Dirty Market Thoughts

I finally mailed off a short story yesterday that I finished more than two months ago. This is the longest I’ve ever let a story sit on my hard drive and it got me thinking about why.

I originally wrote it with one market in mind and I sent it to that editor right after the story was done and he rejected it, fine. But then the question came of where to send it next. In the past I used to send every story I wrote first to Alfred Hitchcock Mystery Magazine and then to Ellery Queen Mystery Magazine. These are the biggest names in the field and I always like the idea of aiming as high as possible on the first try. So I thought about that with this story. It’s a good story but I don’t know if it’s great enough for AH or EQ. I do know it’s infinitely better than almost all of the other stories I sent them, so why was I hesitating with this one?

And then something else happened.

I read about a new anthology that had just been sold and I had a great idea for a short story that would be perfect for the anthology so I jumped right in and got to work. But the story froze up on me about a thousand words in. It didn’t take long for me to realize I was having trouble writing that story for the same reason I was having trouble sending out the other one. And it was a question of markets.

I started work on both stories for specific markets. After the first one was rejected I couldn’t think of any other place to send it. I’ve tapped most of the online markets out there and I’ve been itching to crack the top markets now or get myself in one of the anthologies. So the same question goes for this new story. If it’s rejected from the anthology, what happens to it next? It’s a very specific theme and I’m not sure it would fit many other markets. Should I still finish the story and figure out what to do with it later? Or should I only write stories I know I can market to many places?

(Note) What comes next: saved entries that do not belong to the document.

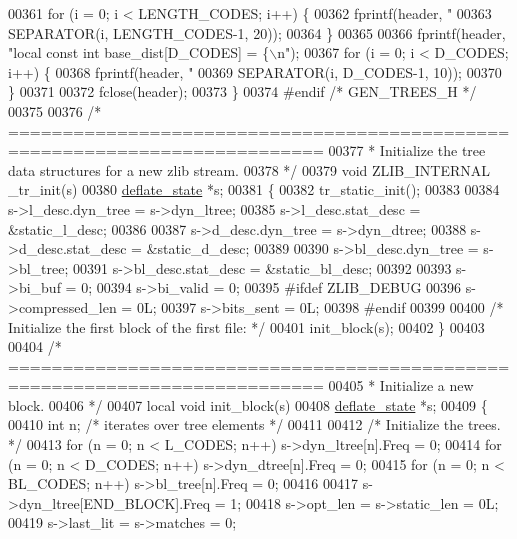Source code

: \begin{DoxyCode}
{{{{{{{00361     \textcolor{keywordflow}{for} (i = 0; i < LENGTH\_CODES; i++) \{
00362         fprintf(header, \textcolor{stringliteral}{"%
00363                 SEPARATOR(i, LENGTH\_CODES-1, 20));
00364     \}
00365 
00366     fprintf(header, \textcolor{stringliteral}{"local const int base\_dist[D\_CODES] = \{\(\backslash\)n"});
00367     \textcolor{keywordflow}{for} (i = 0; i < D\_CODES; i++) \{
00368         fprintf(header, \textcolor{stringliteral}{"%
00369                 SEPARATOR(i, D\_CODES-1, 10));
00370     \}
00371 
00372     fclose(header);
00373 \}
00374 \textcolor{preprocessor}{#endif }\textcolor{comment}{/* GEN\_TREES\_H */}\textcolor{preprocessor}{}
00375 
00376 \textcolor{comment}{/* ===========================================================================}
00377 \textcolor{comment}{ * Initialize the tree data structures for a new zlib stream.}
00378 \textcolor{comment}{ */}
00379 \textcolor{keywordtype}{void} ZLIB\_INTERNAL \_tr\_init(s)
00380     \hyperlink{structinternal__state}{deflate\_state} *s;
00381 \{
00382     tr\_static\_init();
00383 
00384     s->l\_desc.dyn\_tree = s->dyn\_ltree;
00385     s->l\_desc.stat\_desc = &static\_l\_desc;
00386 
00387     s->d\_desc.dyn\_tree = s->dyn\_dtree;
00388     s->d\_desc.stat\_desc = &static\_d\_desc;
00389 
00390     s->bl\_desc.dyn\_tree = s->bl\_tree;
00391     s->bl\_desc.stat\_desc = &static\_bl\_desc;
00392 
00393     s->bi\_buf = 0;
00394     s->bi\_valid = 0;
00395 \textcolor{preprocessor}{#ifdef ZLIB\_DEBUG}
00396     s->compressed\_len = 0L;
00397     s->bits\_sent = 0L;
00398 \textcolor{preprocessor}{#endif}
00399 
00400     \textcolor{comment}{/* Initialize the first block of the first file: */}
00401     init\_block(s);
00402 \}
00403 
00404 \textcolor{comment}{/* ===========================================================================}
00405 \textcolor{comment}{ * Initialize a new block.}
00406 \textcolor{comment}{ */}
00407 local \textcolor{keywordtype}{void} init\_block(s)
00408     \hyperlink{structinternal__state}{deflate\_state} *s;
00409 \{
00410     \textcolor{keywordtype}{int} n; \textcolor{comment}{/* iterates over tree elements */}
00411 
00412     \textcolor{comment}{/* Initialize the trees. */}
00413     \textcolor{keywordflow}{for} (n = 0; n < L\_CODES;  n++) s->dyn\_ltree[n].Freq = 0;
00414     for (n = 0; n < D\_CODES;  n++) s->dyn\_dtree[n].Freq = 0;
00415     for (n = 0; n < BL\_CODES; n++) s->bl\_tree[n].Freq = 0;
00416 
00417     s->dyn\_ltree[END\_BLOCK].Freq = 1;
00418     s->opt\_len = s->static\_len = 0L;
00419     s->last\_lit = s->matches = 0;
}}}}}}}}}
\end{DoxyCode}
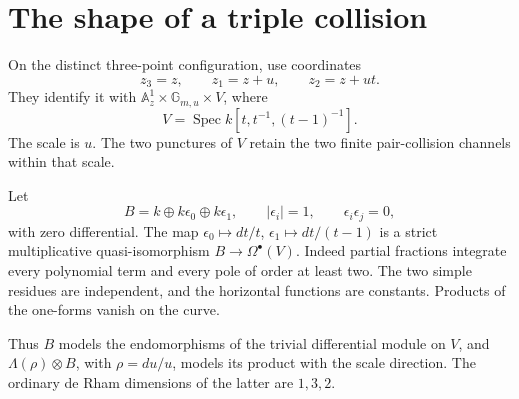 \section{The shape of a triple collision}
\label{cbc:rc:subsec:shape}

On the distinct three-point configuration, use coordinates
\[
 z_3=z,\qquad z_1=z+u,\qquad z_2=z+ut.
\]
They identify it with
\(\mathbb A^1_z\times\mathbb G_{m,u}\times V\), where
\[
 V=\operatorname{Spec}k[t,t^{-1},(t-1)^{-1}].
\]
The scale is \(u\).  The two punctures of \(V\) retain the two finite
pair-collision channels within that scale.

Let
\[
 B=k\oplus k\epsilon_0\oplus k\epsilon_1,
 \qquad |\epsilon_i|=1,
 \qquad \epsilon_i\epsilon_j=0,
\]
with zero differential.  The map
\(\epsilon_0\mapsto dt/t\), \(\epsilon_1\mapsto dt/(t-1)\)
is a strict multiplicative quasi-isomorphism \(B\to\Omega^\bullet(V)\).
Indeed partial fractions integrate every polynomial term and every pole
of order at least two.  The two simple residues are independent, and
the horizontal functions are constants.  Products of the one-forms
vanish on the curve.

Thus \(B\) models the endomorphisms of the trivial differential module
on \(V\), and \(\Lambda(\rho)\otimes B\), with
\(\rho=du/u\), models its product with the scale direction.
The ordinary de Rham dimensions of the latter are \(1,3,2\).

Finally I decided I had to try. I’d kick myself if I didn’t and I won’t know for sure those stories will be rejected until I have the rejection note in hand. So I sent the one story off to EQMM and I went to work on the other story and actually found some inspiration in it.

Have you guys ever abandoned a story because you didn’t think you could sell it anywhere?

One thought on “Dirty Market Thoughts

  1. It is probably not too good an idea to only write stories that you know you can market – after all, that may well cramp your style and if you’re not going to put forth your style, then what’s the point?There again, it is pretty sweet to get a check for a story. There is a great need, I think, to find more markets that will pay for stories with a crime in them.